Posted by Surgery on Sep 9, 2008
Standard pediatric trace mineral formulas contain zinc, copper, manganese, and chromium, and some formulas have added selenium. Trace element formulas are designed to meet the recommendations of the American Medical Association and the Society of Clinical Nutrition for daily intravenous supplements of trace minerals in the absence of deficiencies (28:). These guidelines have been recently updated (29:).
Trace element status varies with a patient’s underlying clinical condition. For example, zinc losses increase in patients with chronic diarrhea, malabsorption, short bowel syndrome, and burns (30). Zinc deficiency is typically manifested by hair loss, a seborrheic type of dermatitis around the nose and mouth, and occasionally a functional ileus. Zinc deficiency is also associated with suboptimal growth, in part due to its effects on the growth hormone-IGF axis (31:). Under such conditions, zinc needs are not normally met in the standard daily trace element additives. In patients with severe cholestasis, copper and manganese
excretion is decreased because both trace elements are excreted principally via the bile.

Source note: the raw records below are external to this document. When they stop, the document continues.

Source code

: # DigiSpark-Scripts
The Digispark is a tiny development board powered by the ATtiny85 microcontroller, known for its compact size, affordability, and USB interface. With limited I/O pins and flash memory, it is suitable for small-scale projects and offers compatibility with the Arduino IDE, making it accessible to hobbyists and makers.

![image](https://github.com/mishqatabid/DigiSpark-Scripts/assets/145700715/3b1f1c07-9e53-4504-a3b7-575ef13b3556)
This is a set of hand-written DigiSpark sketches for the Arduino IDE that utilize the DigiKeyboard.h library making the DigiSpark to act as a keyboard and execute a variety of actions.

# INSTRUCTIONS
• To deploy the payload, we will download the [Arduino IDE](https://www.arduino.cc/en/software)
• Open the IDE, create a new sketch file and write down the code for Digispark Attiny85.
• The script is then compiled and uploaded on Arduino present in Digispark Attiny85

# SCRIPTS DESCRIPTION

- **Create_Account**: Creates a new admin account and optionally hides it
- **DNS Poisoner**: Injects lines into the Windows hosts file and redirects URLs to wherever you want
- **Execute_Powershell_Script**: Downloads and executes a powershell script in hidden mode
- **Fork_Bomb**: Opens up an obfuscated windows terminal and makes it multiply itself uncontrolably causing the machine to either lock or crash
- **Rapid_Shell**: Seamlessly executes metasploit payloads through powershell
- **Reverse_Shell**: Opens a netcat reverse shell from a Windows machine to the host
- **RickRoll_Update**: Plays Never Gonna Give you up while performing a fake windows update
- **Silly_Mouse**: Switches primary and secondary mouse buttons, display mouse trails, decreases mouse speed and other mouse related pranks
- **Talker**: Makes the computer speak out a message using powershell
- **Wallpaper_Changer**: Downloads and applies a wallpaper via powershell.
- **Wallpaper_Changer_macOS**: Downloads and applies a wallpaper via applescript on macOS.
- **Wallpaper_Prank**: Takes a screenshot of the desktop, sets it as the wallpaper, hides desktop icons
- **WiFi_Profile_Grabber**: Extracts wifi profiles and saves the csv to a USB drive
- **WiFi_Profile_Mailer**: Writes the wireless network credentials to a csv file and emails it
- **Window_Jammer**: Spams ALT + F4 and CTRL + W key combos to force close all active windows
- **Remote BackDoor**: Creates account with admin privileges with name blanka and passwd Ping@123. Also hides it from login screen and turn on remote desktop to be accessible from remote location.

As a result, neurotoxicity has been reported with high serum manganese concentrations in patients with cholestasis who were receiving long-term PN. Whenever trace elements are restricted or supplemental doses are given, blood trace element concentrations should be measured periodically to avoid deficiencies or toxicities. Trace element deficiencies are not uncommon (29:). Copper deficiency may be manifested by hypochromic, normocytic ; neutropenia; depigmentation of the skin and hair; hypotonia; psychomotor retardation; and osteoporosis. Fatal pancytopenia due to copper deficiency was reported in a PN-dependent patient with cholestasis who had copper restricted in the PN solution. Chromium deficiency, although rare, can produce a diabetes-like syndrome. Selenium deficiency, a potential complication of long-term parenteral nutritional support, is manifested by muscular pain and cardiomyopathy. These deficiencies are less commonly observed in patients who routinely receive trace metal additives in the infusate, although levels should be monitored on at least a yearly basis.
PN solution should be not be used to manage acute fluid and electrolyte losses. Instead, patients should receive a separate intravenous solution for fluid and electrolyte supplementation (Table 7-5). In the home setting, fluid and electrolyte requirements are incorporated into the PN admixture for convenience of administration. Maintenance fluid and electrolyte requirements in children are discussed in detail elsewhere in this text. Electrolyte adjustments in PN are based on monitoring of serum electrolyte concentrations. Adjustments should account for all electrolyte sources and losses, acid–base status, clinical conditions, and medications that affect electrolyte balance.